1 Introduction In recent years, the very/ultra large scale integrated circuit (VLSI/ULSI) has profoundly advanced, which enables us to design a single chip with more and more functions and many more transistors. Meanwhile, the needs for small chip size propel fabrication technology into the nanometer era. The shrinking of geometries calls for great concerns for interconnect effects. For high performance VLSI/ULSI physical design, interconnect optimization research should play an active role. Rectilinear minimum spanning tree (RMST) construction is fundamental to the interconnect optimization in physical design. RMST is frequently used as the wire length/approximation delay estimation in the whole chip floorplanning and placement phase. Since Hwang [10] proved that RMST is a 3/2 approximation of the rectilinear Steiner minimal tree (RSMT), many Steiner tree heuristics use RMST as a backbone for RSMT in the process of routing. Thus, RMST needs highly efficient solutions.

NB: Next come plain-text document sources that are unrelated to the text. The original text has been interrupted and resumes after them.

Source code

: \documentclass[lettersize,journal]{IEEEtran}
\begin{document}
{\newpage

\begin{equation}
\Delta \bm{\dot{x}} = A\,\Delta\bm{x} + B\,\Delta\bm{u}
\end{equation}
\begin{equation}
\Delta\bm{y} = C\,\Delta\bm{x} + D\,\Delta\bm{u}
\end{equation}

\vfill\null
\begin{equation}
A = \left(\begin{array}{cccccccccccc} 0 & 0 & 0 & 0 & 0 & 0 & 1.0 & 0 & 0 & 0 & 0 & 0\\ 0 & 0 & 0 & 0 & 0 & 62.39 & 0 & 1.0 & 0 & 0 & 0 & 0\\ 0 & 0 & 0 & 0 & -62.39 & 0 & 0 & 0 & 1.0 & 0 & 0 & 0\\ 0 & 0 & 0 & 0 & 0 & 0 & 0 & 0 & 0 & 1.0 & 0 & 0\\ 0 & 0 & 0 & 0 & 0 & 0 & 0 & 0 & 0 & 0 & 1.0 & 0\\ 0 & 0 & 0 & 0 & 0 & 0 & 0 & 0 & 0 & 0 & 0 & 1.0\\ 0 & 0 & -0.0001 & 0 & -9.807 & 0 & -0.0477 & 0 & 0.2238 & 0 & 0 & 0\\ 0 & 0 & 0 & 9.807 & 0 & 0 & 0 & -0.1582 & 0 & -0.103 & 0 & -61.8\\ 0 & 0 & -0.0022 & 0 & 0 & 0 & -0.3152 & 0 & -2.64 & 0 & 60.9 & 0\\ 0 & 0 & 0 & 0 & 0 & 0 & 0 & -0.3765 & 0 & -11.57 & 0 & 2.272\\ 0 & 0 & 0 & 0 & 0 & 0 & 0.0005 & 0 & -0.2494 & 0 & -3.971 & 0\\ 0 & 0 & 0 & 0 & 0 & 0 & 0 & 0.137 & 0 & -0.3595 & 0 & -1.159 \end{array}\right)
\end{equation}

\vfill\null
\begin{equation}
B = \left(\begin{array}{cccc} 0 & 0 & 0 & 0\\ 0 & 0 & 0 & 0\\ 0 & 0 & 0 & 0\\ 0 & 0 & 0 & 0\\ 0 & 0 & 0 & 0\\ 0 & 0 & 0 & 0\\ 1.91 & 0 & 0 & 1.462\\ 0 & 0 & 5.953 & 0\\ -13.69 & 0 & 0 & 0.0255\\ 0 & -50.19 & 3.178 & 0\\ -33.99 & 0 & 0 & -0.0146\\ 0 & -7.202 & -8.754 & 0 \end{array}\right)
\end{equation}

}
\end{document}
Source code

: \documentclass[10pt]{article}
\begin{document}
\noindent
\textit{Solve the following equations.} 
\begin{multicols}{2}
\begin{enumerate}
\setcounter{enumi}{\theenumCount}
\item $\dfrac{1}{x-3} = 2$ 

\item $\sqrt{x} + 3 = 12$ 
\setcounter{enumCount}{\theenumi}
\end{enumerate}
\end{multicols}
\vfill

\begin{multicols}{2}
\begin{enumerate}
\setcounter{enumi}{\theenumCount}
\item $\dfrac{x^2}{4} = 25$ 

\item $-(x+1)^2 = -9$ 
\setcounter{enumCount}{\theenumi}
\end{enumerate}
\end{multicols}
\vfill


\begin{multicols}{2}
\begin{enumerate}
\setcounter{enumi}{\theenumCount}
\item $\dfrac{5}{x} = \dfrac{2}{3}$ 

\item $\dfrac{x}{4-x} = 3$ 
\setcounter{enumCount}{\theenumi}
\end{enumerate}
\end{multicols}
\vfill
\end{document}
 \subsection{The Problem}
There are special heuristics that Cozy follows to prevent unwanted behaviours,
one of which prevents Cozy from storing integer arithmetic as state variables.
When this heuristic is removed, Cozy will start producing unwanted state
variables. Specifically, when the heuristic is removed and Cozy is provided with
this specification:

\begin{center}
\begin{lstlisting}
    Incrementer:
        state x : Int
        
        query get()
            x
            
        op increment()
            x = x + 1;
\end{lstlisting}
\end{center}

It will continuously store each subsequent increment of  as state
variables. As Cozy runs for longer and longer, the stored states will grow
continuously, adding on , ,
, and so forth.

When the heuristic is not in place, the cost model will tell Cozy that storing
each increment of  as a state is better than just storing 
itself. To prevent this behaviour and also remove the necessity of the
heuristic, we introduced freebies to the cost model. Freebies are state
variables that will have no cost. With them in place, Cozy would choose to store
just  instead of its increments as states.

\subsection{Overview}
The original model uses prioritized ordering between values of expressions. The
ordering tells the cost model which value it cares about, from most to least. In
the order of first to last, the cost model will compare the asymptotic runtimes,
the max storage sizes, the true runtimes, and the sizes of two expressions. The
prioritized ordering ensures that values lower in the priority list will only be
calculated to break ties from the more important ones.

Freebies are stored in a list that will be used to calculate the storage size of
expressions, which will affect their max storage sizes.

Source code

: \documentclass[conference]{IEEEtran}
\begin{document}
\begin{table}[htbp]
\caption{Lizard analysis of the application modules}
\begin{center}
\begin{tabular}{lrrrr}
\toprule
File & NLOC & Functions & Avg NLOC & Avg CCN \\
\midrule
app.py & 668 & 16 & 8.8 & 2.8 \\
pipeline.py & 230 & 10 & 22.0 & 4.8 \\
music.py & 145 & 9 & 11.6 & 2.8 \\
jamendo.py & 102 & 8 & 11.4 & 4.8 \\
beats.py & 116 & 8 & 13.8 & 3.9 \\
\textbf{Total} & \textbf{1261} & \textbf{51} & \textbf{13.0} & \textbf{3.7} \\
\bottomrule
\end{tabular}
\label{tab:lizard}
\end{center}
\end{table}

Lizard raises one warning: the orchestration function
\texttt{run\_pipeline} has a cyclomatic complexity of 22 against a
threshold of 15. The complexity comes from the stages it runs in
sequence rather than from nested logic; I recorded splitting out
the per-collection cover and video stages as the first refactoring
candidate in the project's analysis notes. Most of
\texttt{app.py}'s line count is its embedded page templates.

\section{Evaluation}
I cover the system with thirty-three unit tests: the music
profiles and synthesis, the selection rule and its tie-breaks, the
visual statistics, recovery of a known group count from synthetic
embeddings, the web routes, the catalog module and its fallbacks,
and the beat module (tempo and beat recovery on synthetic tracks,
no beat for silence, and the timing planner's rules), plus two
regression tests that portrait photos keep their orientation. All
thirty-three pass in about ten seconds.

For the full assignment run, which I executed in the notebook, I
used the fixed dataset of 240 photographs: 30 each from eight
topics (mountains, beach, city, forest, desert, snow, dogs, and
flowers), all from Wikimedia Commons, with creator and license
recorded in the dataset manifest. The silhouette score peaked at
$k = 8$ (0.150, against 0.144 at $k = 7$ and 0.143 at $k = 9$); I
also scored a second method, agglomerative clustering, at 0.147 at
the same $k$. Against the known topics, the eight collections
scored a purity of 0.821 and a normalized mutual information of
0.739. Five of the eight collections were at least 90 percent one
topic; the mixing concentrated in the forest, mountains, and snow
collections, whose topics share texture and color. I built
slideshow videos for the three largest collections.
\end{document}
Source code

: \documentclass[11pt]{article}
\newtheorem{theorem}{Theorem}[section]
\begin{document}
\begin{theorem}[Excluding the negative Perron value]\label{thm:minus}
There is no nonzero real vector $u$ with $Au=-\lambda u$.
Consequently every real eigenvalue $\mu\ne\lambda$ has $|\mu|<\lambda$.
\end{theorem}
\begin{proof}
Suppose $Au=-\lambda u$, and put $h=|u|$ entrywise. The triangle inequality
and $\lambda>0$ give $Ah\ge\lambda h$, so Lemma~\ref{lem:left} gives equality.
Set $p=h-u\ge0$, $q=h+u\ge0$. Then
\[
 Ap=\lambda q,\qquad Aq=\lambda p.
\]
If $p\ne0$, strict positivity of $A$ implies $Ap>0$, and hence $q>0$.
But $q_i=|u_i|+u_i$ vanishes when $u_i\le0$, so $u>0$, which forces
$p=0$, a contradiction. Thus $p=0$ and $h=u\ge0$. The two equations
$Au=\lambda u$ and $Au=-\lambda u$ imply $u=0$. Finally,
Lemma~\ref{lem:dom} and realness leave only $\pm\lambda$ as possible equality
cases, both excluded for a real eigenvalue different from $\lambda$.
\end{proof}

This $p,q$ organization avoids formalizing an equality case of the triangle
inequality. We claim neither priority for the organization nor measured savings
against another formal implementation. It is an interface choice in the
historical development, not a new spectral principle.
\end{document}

Many physical design algorithms construct a RMST as a framework for later processing. They require RMST with a low maximum vertex degree because their time complexity often grows up exponentially with respect to the maximum vertex degree. *
This work was supported in part by the NSFC under Grant No.60373012 and No. 60121120706, the SRFDP of China under Grant No.20020003008, and the Hi-Tech Research and Development (863) Program of China under Grant No.2002AA1Z1460.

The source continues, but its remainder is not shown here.